INPUT.
★ ★ ★ ★

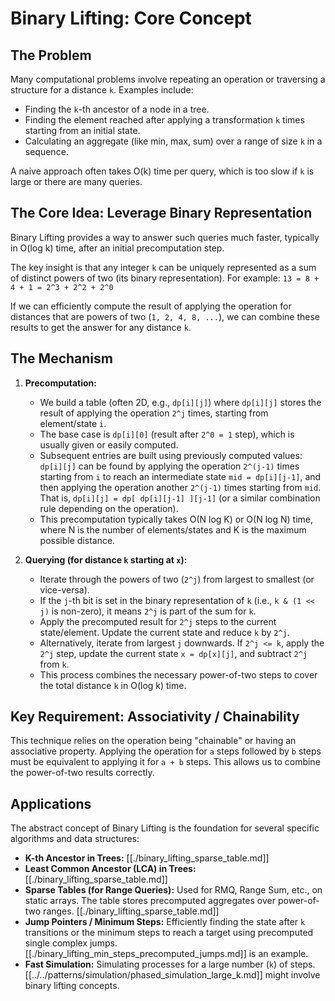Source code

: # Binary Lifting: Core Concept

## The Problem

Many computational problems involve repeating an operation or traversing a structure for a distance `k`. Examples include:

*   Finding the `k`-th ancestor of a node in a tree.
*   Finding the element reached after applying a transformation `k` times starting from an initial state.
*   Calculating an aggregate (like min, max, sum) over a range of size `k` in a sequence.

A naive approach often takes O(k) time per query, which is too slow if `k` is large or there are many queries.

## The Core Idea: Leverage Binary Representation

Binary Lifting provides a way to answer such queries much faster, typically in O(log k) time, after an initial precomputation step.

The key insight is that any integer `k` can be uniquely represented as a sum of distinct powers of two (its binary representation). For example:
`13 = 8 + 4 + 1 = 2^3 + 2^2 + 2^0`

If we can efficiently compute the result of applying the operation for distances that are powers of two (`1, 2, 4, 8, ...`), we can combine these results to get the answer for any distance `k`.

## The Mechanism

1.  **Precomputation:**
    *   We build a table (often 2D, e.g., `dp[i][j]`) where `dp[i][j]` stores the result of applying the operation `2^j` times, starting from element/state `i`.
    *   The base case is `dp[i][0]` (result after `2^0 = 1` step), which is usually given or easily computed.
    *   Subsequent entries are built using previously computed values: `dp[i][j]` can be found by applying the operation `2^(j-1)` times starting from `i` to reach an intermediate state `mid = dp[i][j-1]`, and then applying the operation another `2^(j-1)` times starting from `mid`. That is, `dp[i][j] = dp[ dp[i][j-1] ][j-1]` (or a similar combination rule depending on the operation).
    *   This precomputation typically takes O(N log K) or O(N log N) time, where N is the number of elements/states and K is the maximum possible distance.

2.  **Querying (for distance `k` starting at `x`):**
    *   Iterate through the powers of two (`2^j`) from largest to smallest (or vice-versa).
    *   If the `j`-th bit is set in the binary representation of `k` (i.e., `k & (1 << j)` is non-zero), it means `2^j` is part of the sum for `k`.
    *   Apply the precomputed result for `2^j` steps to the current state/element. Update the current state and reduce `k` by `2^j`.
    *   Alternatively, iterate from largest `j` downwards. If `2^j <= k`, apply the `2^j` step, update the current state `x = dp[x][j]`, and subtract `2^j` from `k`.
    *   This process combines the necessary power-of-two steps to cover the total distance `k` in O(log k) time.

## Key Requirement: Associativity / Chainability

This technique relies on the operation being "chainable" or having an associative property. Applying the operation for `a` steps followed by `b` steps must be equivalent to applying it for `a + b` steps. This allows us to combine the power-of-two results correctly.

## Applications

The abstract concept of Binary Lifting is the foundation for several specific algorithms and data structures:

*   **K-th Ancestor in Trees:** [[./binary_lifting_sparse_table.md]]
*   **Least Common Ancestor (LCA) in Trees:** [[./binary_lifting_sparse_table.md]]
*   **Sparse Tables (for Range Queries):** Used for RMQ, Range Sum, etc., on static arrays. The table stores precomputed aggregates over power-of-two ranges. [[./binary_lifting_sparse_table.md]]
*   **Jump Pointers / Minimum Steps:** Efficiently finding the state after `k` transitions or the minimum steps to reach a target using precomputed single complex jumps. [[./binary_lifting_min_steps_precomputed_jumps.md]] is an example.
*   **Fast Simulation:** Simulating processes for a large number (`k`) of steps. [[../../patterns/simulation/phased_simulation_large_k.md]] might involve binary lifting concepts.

★ ★ ★ ★

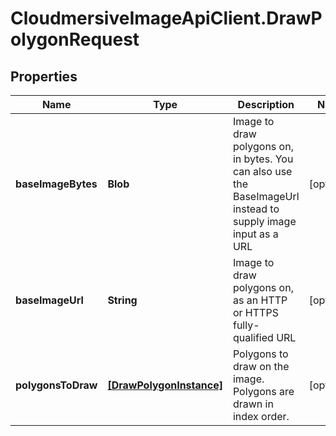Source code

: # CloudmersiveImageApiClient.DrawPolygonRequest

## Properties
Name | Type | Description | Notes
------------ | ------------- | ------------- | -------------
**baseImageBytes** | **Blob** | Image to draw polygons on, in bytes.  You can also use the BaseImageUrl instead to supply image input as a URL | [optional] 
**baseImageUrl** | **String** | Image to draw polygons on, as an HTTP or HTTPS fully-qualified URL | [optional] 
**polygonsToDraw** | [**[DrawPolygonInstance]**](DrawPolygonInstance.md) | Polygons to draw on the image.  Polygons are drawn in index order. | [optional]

★ ★ ★ ★

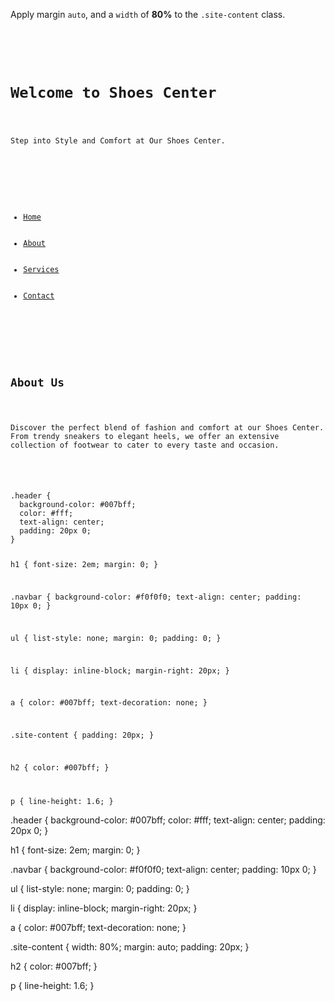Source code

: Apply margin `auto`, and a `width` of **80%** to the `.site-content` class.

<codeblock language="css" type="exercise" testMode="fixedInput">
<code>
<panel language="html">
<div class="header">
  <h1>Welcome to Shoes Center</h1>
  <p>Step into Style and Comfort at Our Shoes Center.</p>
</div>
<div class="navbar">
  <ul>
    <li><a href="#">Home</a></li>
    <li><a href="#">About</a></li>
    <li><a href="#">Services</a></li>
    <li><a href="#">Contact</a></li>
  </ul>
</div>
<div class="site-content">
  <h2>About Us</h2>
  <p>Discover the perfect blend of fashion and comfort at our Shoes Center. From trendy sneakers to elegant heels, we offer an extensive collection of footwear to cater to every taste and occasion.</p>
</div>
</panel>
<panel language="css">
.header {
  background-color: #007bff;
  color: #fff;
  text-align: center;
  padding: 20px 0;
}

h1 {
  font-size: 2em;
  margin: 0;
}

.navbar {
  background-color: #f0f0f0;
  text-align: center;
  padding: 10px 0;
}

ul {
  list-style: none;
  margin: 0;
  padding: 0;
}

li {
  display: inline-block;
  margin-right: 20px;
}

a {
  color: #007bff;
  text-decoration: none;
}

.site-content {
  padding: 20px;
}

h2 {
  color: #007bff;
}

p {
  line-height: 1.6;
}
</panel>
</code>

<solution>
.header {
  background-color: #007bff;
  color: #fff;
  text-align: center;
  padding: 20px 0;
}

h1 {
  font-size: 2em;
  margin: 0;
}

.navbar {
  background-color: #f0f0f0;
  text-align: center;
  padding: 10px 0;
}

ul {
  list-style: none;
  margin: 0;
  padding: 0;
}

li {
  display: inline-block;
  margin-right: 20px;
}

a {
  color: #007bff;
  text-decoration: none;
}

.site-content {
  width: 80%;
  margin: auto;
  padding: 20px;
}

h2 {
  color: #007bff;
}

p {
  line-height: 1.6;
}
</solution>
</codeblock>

★ ★ ★ ★

REQUIRED WORK.
Of the entries above, how many lines hold the word "content"? Give back only that number.

YOUR SOLUTION.
4